One good glance and I liked the job. The girls. All right there, all being paid to stay right there, and me being paid to move freely about and converse with anyone whomever ... it was enough to take your breath away. At least half a thousand of them, and the general and overwhelming impression was of—clean, young, healthy, friendly, spirited, beautiful, and ready. I stood and filled my eyes, trying to look detached. It was an ocean of opportunity.
  

Okay, appreciation is fine; maybe even some pleased surprise at a big room full of attractive women. But Archie Goodwin hasn't just fallen off the turnip truck. He's worked for Nero Wolfe for years, living in Manhattan, interacting with the city and always rubbing shoulders with its myriad of inhabitants. He's a man-about-town. That he's now stopped in his tracks by this assemblage, much less populous than Yankee Stadium I'm sure, fits neither his life as a New Yorker, his profession as an excellent detective, his cover identity here as a personnel expert, or his character as a ladies' man.

His reaction does, however, go somewhat toward explaining the title, for the plot is woven of men's and women's relations: good or bad romance, gallant or unreasonable chivalry, love and jealousy and revenge. The Goddess of Rumor presides over the office, but it's the raw and tangled emotions which lead to murder.

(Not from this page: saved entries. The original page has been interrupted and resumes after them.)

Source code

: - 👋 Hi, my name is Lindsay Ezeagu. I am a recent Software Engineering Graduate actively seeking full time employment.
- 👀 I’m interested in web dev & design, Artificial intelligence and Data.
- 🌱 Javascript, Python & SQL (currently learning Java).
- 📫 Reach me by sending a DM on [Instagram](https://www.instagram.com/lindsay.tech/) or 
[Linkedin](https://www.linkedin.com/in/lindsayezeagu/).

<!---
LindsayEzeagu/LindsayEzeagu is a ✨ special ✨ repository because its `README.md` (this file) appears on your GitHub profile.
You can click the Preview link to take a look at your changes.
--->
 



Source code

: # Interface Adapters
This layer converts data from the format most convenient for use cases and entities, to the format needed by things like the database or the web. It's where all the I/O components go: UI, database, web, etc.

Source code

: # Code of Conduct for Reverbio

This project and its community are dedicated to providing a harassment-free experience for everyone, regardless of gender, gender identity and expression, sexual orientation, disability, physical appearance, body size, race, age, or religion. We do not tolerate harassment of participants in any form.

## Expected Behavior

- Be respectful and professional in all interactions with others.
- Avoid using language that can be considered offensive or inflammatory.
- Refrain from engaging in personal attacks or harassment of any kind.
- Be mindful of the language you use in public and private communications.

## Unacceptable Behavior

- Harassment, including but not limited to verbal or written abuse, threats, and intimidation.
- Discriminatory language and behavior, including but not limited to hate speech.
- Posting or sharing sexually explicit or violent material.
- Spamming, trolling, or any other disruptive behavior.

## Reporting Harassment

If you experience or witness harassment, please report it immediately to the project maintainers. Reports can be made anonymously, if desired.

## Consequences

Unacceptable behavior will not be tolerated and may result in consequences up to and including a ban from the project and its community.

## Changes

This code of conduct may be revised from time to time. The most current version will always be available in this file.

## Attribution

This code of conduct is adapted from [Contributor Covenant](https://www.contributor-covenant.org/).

Saul Panzer, a superb and favorite on-call detective, has some shadowing to do with his usual thoughtful expertise. Police Inspector Cramer and Sergeant Purley Stebbins have relatively small roles in this novel, respectively suspicious and helpful of Wolfe's and Archie's endeavors.
  

Too Many Women is neatly plotted, a fine mystery full of twists and turns, and really not too many women.